▸ Plain-text document sources:
--- START ---

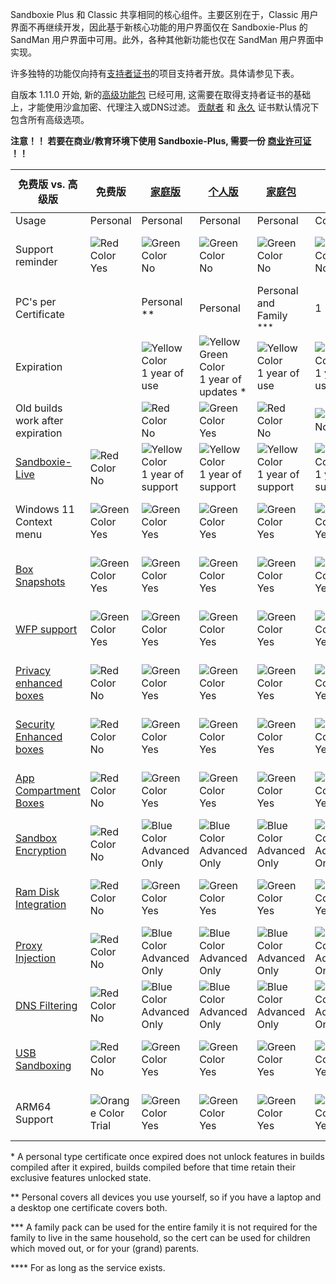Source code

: Sandboxie Plus 和 Classic 共享相同的核心组件。主要区别在于，Classic 用户界面不再继续开发，因此基于新核心功能的用户界面仅在 Sandboxie-Plus 的 SandMan 用户界面中可用。此外，各种其他新功能也仅在 SandMan 用户界面中实现。

许多独特的功能仅向持有[支持者证书](https://sandboxie-plus.com/supporter-certificate/)的项目支持者开放。具体请参见下表。

自版本 1.11.0 开始, 新的[高级功能包](https://xanasoft.com/product/sandboxie-plus-advanced-upgrade/) 已经可用, 这需要在取得支持者证书的基础上，才能使用沙盒加密、代理注入或DNS过滤。 [贡献者](https://sandboxie-plus.com/contribute/) 和 [永久](https://xanasoft.com/product/sandboxie-plus-eternal/) 证书默认情况下包含所有高级选项。

**注意！！ 若要在商业/教育环境下使用 Sandboxie-Plus, 需要一份 [商业许可证](https://xanasoft.com/product/sandboxie-plus-business/) ！！**

| 免费版 vs. 高级版           											| 免费版                                            												| [家庭版](https://xanasoft.com/product/sandboxie-plus-home/)  												| [个人版](https://xanasoft.com/product/sandboxie-plus-personal/)  													| [家庭包](https://xanasoft.com/product/sandboxie-plus-familypack/)  									| [商业版](https://xanasoft.com/product/sandboxie-plus-business/)  										| [永久](https://xanasoft.com/product/sandboxie-plus-eternal/)  							 			| Plus vs. Classic  | Free 						                     								 				| Premium                                            													|
|-----------------------------------------------------------------------|-----------------------------------------------------------------------------------------------|-----------------------------------------------------------------------------------------------------------|-----------------------------------------------------------------------------------------------------------------------|-----------------------------------------------------------------------------------------------------------|-----------------------------------------------------------------------------------------------------------|-------------------------------------------------------------------------------------------------------|-------------------|-----------------------------------------------------------------------------------------------|-------------------------------------------------------------------------------------------------------|
| Usage 																| Personal 						 																| Personal                                        															| Personal                                                    															| Personal                                                          										| Commercial                                                        										| Personal                                                    											| 					|	                                                      								 		|                 																						|
| Support reminder 				 										| ![Red Color](https://placeholder.antonshell.me/img?width=15&color_bg=ff0000&text=+) Yes   	| ![Green Color](https://placeholder.antonshell.me/img?width=15&color_bg=7cfc00&text=+) No 					| ![Green Color](https://placeholder.antonshell.me/img?width=15&color_bg=7cfc00&text=+) No   							| ![Green Color](https://placeholder.antonshell.me/img?width=15&color_bg=7cfc00&text=+) No   				| ![Green Color](https://placeholder.antonshell.me/img?width=15&color_bg=7cfc00&text=+) No   				| ![Green Color](https://placeholder.antonshell.me/img?width=15&color_bg=7cfc00&text=+) No    			|                 	| ![Red Color](https://placeholder.antonshell.me/img?width=15&color_bg=ff0000&text=+) Yes 		| ![Green Color](https://placeholder.antonshell.me/img?width=15&color_bg=7cfc00&text=+) No 				|
| PC's per Certificate 			 										|                                                 												| Personal \*\*                                               												| Personal                                                          													| Personal and Family <sup>\*\*\*</sup>                                           							| 1                                                           												| Personal and Family           															 			|                 	|                                                 								 				| As Certified  																						|
| Expiration 					 										|                                                 												| ![Yellow Color](https://placeholder.antonshell.me/img?width=15&color_bg=ffff00&text=+) 1 year of use  	| ![Yellow Green Color](https://placeholder.antonshell.me/img?width=15&color_bg=9acd32&text=+) 1 year of updates \* 	| ![Yellow Color](https://placeholder.antonshell.me/img?width=15&color_bg=ffff00&text=+) 1 year of use  	| ![Yellow Color](https://placeholder.antonshell.me/img?width=15&color_bg=ffff00&text=+) 1 year of use  	| ![Green Color](https://placeholder.antonshell.me/img?width=15&color_bg=7cfc00&text=+) No   			|                 	|                                                 								 				| As Certified  																						|
| Old builds work after expiration 	 									|                                                 												| ![Red Color](https://placeholder.antonshell.me/img?width=15&color_bg=ff0000&text=+) No    				| ![Green Color](https://placeholder.antonshell.me/img?width=15&color_bg=7cfc00&text=+) Yes   							| ![Red Color](https://placeholder.antonshell.me/img?width=15&color_bg=ff0000&text=+) No   					| ![Red Color](https://placeholder.antonshell.me/img?width=15&color_bg=ff0000&text=+) No   					|                                                            								 			|                 	|                                                 								 				| As Certified  																						|
| [Sandboxie-Live](../PlusContent/Sandboxie-Live.md) 					| ![Red Color](https://placeholder.antonshell.me/img?width=15&color_bg=ff0000&text=+) No    	| ![Yellow Color](https://placeholder.antonshell.me/img?width=15&color_bg=ffff00&text=+) 1 year of support  | ![Yellow Color](https://placeholder.antonshell.me/img?width=15&color_bg=ffff00&text=+) 1 year of support  			| ![Yellow Color](https://placeholder.antonshell.me/img?width=15&color_bg=ffff00&text=+) 1 year of support  | ![Yellow Color](https://placeholder.antonshell.me/img?width=15&color_bg=ffff00&text=+) 1 year of support 	| ![Green Color](https://placeholder.antonshell.me/img?width=15&color_bg=7cfc00&text=+) Yes\*\*\*\* 	|                 	| ![Red Color](https://placeholder.antonshell.me/img?width=15&color_bg=ff0000&text=+) No  		| ![Red Color](https://placeholder.antonshell.me/img?width=15&color_bg=ff0000&text=+) No 				|
| Windows 11 Context menu        										| ![Green Color](https://placeholder.antonshell.me/img?width=15&color_bg=7cfc00&text=+) Yes 	| ![Green Color](https://placeholder.antonshell.me/img?width=15&color_bg=7cfc00&text=+) Yes  				| ![Green Color](https://placeholder.antonshell.me/img?width=15&color_bg=7cfc00&text=+) Yes  							| ![Green Color](https://placeholder.antonshell.me/img?width=15&color_bg=7cfc00&text=+) Yes  				| ![Green Color](https://placeholder.antonshell.me/img?width=15&color_bg=7cfc00&text=+) Yes  				| ![Green Color](https://placeholder.antonshell.me/img?width=15&color_bg=7cfc00&text=+) Yes  			|                 	| ![Red Color](https://placeholder.antonshell.me/img?width=15&color_bg=ff0000&text=+) No  		| ![Red Color](https://placeholder.antonshell.me/img?width=15&color_bg=ff0000&text=+) No 				|
| [Box Snapshots](../PlusContent/BoxSnapshots.md)  						| ![Green Color](https://placeholder.antonshell.me/img?width=15&color_bg=7cfc00&text=+) Yes 	| ![Green Color](https://placeholder.antonshell.me/img?width=15&color_bg=7cfc00&text=+) Yes  				| ![Green Color](https://placeholder.antonshell.me/img?width=15&color_bg=7cfc00&text=+) Yes  							| ![Green Color](https://placeholder.antonshell.me/img?width=15&color_bg=7cfc00&text=+) Yes  				| ![Green Color](https://placeholder.antonshell.me/img?width=15&color_bg=7cfc00&text=+) Yes  				| ![Green Color](https://placeholder.antonshell.me/img?width=15&color_bg=7cfc00&text=+) Yes  			|                 	| ![Red Color](https://placeholder.antonshell.me/img?width=15&color_bg=ff0000&text=+) No  		| ![Red Color](https://placeholder.antonshell.me/img?width=15&color_bg=ff0000&text=+) No 				|
| [WFP support](../PlusContent/WFPSupport.md)  							| ![Green Color](https://placeholder.antonshell.me/img?width=15&color_bg=7cfc00&text=+) Yes 	| ![Green Color](https://placeholder.antonshell.me/img?width=15&color_bg=7cfc00&text=+) Yes  				| ![Green Color](https://placeholder.antonshell.me/img?width=15&color_bg=7cfc00&text=+) Yes  							| ![Green Color](https://placeholder.antonshell.me/img?width=15&color_bg=7cfc00&text=+) Yes  				| ![Green Color](https://placeholder.antonshell.me/img?width=15&color_bg=7cfc00&text=+) Yes  				| ![Green Color](https://placeholder.antonshell.me/img?width=15&color_bg=7cfc00&text=+) Yes  			|                 	| ![Red Color](https://placeholder.antonshell.me/img?width=15&color_bg=ff0000&text=+) No  		| ![Yellow Color](https://placeholder.antonshell.me/img?width=15&color_bg=ffff00&text=+) Yes (No UI) 	|
| [Privacy enhanced boxes](../PlusContent/privacy-mode.md)  			| ![Red Color](https://placeholder.antonshell.me/img?width=15&color_bg=ff0000&text=+) No    	| ![Green Color](https://placeholder.antonshell.me/img?width=15&color_bg=7cfc00&text=+) Yes  				| ![Green Color](https://placeholder.antonshell.me/img?width=15&color_bg=7cfc00&text=+) Yes  							| ![Green Color](https://placeholder.antonshell.me/img?width=15&color_bg=7cfc00&text=+) Yes  				| ![Green Color](https://placeholder.antonshell.me/img?width=15&color_bg=7cfc00&text=+) Yes  				| ![Green Color](https://placeholder.antonshell.me/img?width=15&color_bg=7cfc00&text=+) Yes  			|                 	| ![Red Color](https://placeholder.antonshell.me/img?width=15&color_bg=ff0000&text=+) No  		| ![Yellow Color](https://placeholder.antonshell.me/img?width=15&color_bg=ffff00&text=+) Yes (No UI) 	|
| [Security Enhanced boxes](../PlusContent/security-mode.md)  			| ![Red Color](https://placeholder.antonshell.me/img?width=15&color_bg=ff0000&text=+) No    	| ![Green Color](https://placeholder.antonshell.me/img?width=15&color_bg=7cfc00&text=+) Yes  				| ![Green Color](https://placeholder.antonshell.me/img?width=15&color_bg=7cfc00&text=+) Yes  							| ![Green Color](https://placeholder.antonshell.me/img?width=15&color_bg=7cfc00&text=+) Yes  				| ![Green Color](https://placeholder.antonshell.me/img?width=15&color_bg=7cfc00&text=+) Yes  				| ![Green Color](https://placeholder.antonshell.me/img?width=15&color_bg=7cfc00&text=+) Yes  			|                 	| ![Red Color](https://placeholder.antonshell.me/img?width=15&color_bg=ff0000&text=+) No  		| ![Yellow Color](https://placeholder.antonshell.me/img?width=15&color_bg=ffff00&text=+) Yes (No UI) 	|
| [App Compartment Boxes](../PlusContent/compartment-mode.md) 			| ![Red Color](https://placeholder.antonshell.me/img?width=15&color_bg=ff0000&text=+) No    	| ![Green Color](https://placeholder.antonshell.me/img?width=15&color_bg=7cfc00&text=+) Yes  				| ![Green Color](https://placeholder.antonshell.me/img?width=15&color_bg=7cfc00&text=+) Yes  							| ![Green Color](https://placeholder.antonshell.me/img?width=15&color_bg=7cfc00&text=+) Yes  				| ![Green Color](https://placeholder.antonshell.me/img?width=15&color_bg=7cfc00&text=+) Yes  				| ![Green Color](https://placeholder.antonshell.me/img?width=15&color_bg=7cfc00&text=+) Yes  			|                 	| ![Red Color](https://placeholder.antonshell.me/img?width=15&color_bg=ff0000&text=+) No  		| ![Yellow Color](https://placeholder.antonshell.me/img?width=15&color_bg=ffff00&text=+) Yes (No UI) 	|
| [Sandbox Encryption](../PlusContent/BoxEncryption.md)  				| ![Red Color](https://placeholder.antonshell.me/img?width=15&color_bg=ff0000&text=+) No    	| ![Blue Color](https://placeholder.antonshell.me/img?width=15&color_bg=00bfff&text=+) Advanced Only  		| ![Blue Color](https://placeholder.antonshell.me/img?width=15&color_bg=00bfff&text=+) Advanced Only  					| ![Blue Color](https://placeholder.antonshell.me/img?width=15&color_bg=00bfff&text=+) Advanced Only  		| ![Blue Color](https://placeholder.antonshell.me/img?width=15&color_bg=00bfff&text=+) Advanced Only  		| ![Green Color](https://placeholder.antonshell.me/img?width=15&color_bg=7cfc00&text=+) Yes  			|                 	| ![Red Color](https://placeholder.antonshell.me/img?width=15&color_bg=ff0000&text=+) No  		| ![Red Color](https://placeholder.antonshell.me/img?width=15&color_bg=ff0000&text=+) No 				|
| [Ram Disk Integration](../PlusContent/RamDiskSupport.md)  			| ![Red Color](https://placeholder.antonshell.me/img?width=15&color_bg=ff0000&text=+) No    	| ![Green Color](https://placeholder.antonshell.me/img?width=15&color_bg=7cfc00&text=+) Yes  				| ![Green Color](https://placeholder.antonshell.me/img?width=15&color_bg=7cfc00&text=+) Yes  							| ![Green Color](https://placeholder.antonshell.me/img?width=15&color_bg=7cfc00&text=+) Yes  				| ![Green Color](https://placeholder.antonshell.me/img?width=15&color_bg=7cfc00&text=+) Yes  				| ![Green Color](https://placeholder.antonshell.me/img?width=15&color_bg=7cfc00&text=+) Yes  			|                 	| ![Red Color](https://placeholder.antonshell.me/img?width=15&color_bg=ff0000&text=+) No  		| ![Yellow Color](https://placeholder.antonshell.me/img?width=15&color_bg=ffff00&text=+) Yes (No UI) 	|
| [Proxy Injection](../PlusContent/ProxySupport.md)  					| ![Red Color](https://placeholder.antonshell.me/img?width=15&color_bg=ff0000&text=+) No    	| ![Blue Color](https://placeholder.antonshell.me/img?width=15&color_bg=00bfff&text=+) Advanced Only  		| ![Blue Color](https://placeholder.antonshell.me/img?width=15&color_bg=00bfff&text=+) Advanced Only  					| ![Blue Color](https://placeholder.antonshell.me/img?width=15&color_bg=00bfff&text=+) Advanced Only  		| ![Blue Color](https://placeholder.antonshell.me/img?width=15&color_bg=00bfff&text=+) Advanced Only  		| ![Green Color](https://placeholder.antonshell.me/img?width=15&color_bg=7cfc00&text=+) Yes  			|                 	| ![Red Color](https://placeholder.antonshell.me/img?width=15&color_bg=ff0000&text=+) No  		| ![Yellow Color](https://placeholder.antonshell.me/img?width=15&color_bg=ffff00&text=+) Yes (No UI) 	|
| [DNS Filtering](../PlusContent/DNSFilter.md)  						| ![Red Color](https://placeholder.antonshell.me/img?width=15&color_bg=ff0000&text=+) No    	| ![Blue Color](https://placeholder.antonshell.me/img?width=15&color_bg=00bfff&text=+) Advanced Only  		| ![Blue Color](https://placeholder.antonshell.me/img?width=15&color_bg=00bfff&text=+) Advanced Only  					| ![Blue Color](https://placeholder.antonshell.me/img?width=15&color_bg=00bfff&text=+) Advanced Only  		| ![Blue Color](https://placeholder.antonshell.me/img?width=15&color_bg=00bfff&text=+) Advanced Only  		| ![Green Color](https://placeholder.antonshell.me/img?width=15&color_bg=7cfc00&text=+) Yes  			|                 	| ![Red Color](https://placeholder.antonshell.me/img?width=15&color_bg=ff0000&text=+) No  		| ![Yellow Color](https://placeholder.antonshell.me/img?width=15&color_bg=ffff00&text=+) Yes (No UI) 	|
| [USB Sandboxing](../PlusContent/USBSandboxing.md)  					| ![Red Color](https://placeholder.antonshell.me/img?width=15&color_bg=ff0000&text=+) No    	| ![Green Color](https://placeholder.antonshell.me/img?width=15&color_bg=7cfc00&text=+) Yes  				| ![Green Color](https://placeholder.antonshell.me/img?width=15&color_bg=7cfc00&text=+) Yes  							| ![Green Color](https://placeholder.antonshell.me/img?width=15&color_bg=7cfc00&text=+) Yes  				| ![Green Color](https://placeholder.antonshell.me/img?width=15&color_bg=7cfc00&text=+) Yes  				| ![Green Color](https://placeholder.antonshell.me/img?width=15&color_bg=7cfc00&text=+) Yes  			|                 	| ![Red Color](https://placeholder.antonshell.me/img?width=15&color_bg=ff0000&text=+) No  		| ![Red Color](https://placeholder.antonshell.me/img?width=15&color_bg=ff0000&text=+) No 				|
| ARM64 Support                                							| ![Orange Color](https://placeholder.antonshell.me/img?width=15&color_bg=ffa500&text=+) Trial 	| ![Green Color](https://placeholder.antonshell.me/img?width=15&color_bg=00ff00&text=+) Yes  				| ![Green Color](https://placeholder.antonshell.me/img?width=15&color_bg=00ff00&text=+) Yes  							| ![Green Color](https://placeholder.antonshell.me/img?width=15&color_bg=00ff00&text=+) Yes  				| ![Green Color](https://placeholder.antonshell.me/img?width=15&color_bg=00ff00&text=+) Yes  				| ![Green Color](https://placeholder.antonshell.me/img?width=15&color_bg=00ff00&text=+) Yes  			|                   | ![Red Color](https://placeholder.antonshell.me/img?width=15&color_bg=ff0000&text=+) No 		| ![Red Color](https://placeholder.antonshell.me/img?width=15&color_bg=ff0000&text=+) No 				|

\* A personal type certificate once expired does not unlock features in builds compiled after it expired, builds compiled before that time retain their exclusive features unlocked state.

\*\* Personal covers all devices you use yourself, so if you have a laptop and a desktop one certificate covers both.

\*\*\* A family pack can be used for the entire family it is not required for the family to live in the same household, so the cert can be used for children which moved out, or for your (grand) parents.

\*\*\*\* For as long as the service exists.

--- END ---

▸ How to complete this task:
Gather every line from the entries above where the word "business" appears, and copy them.

▸ Task answer:
**注意！！ 若要在商业/教育环境下使用 Sandboxie-Plus, 需要一份 [商业许可证](https://xanasoft.com/product/sandboxie-plus-business/) ！！**
| 免费版 vs. 高级版           											| 免费版                                            												| [家庭版](https://xanasoft.com/product/sandboxie-plus-home/)  												| [个人版](https://xanasoft.com/product/sandboxie-plus-personal/)  													| [家庭包](https://xanasoft.com/product/sandboxie-plus-familypack/)  									| [商业版](https://xanasoft.com/product/sandboxie-plus-business/)  										| [永久](https://xanasoft.com/product/sandboxie-plus-eternal/)  							 			| Plus vs. Classic  | Free 						                     								 				| Premium                                            													|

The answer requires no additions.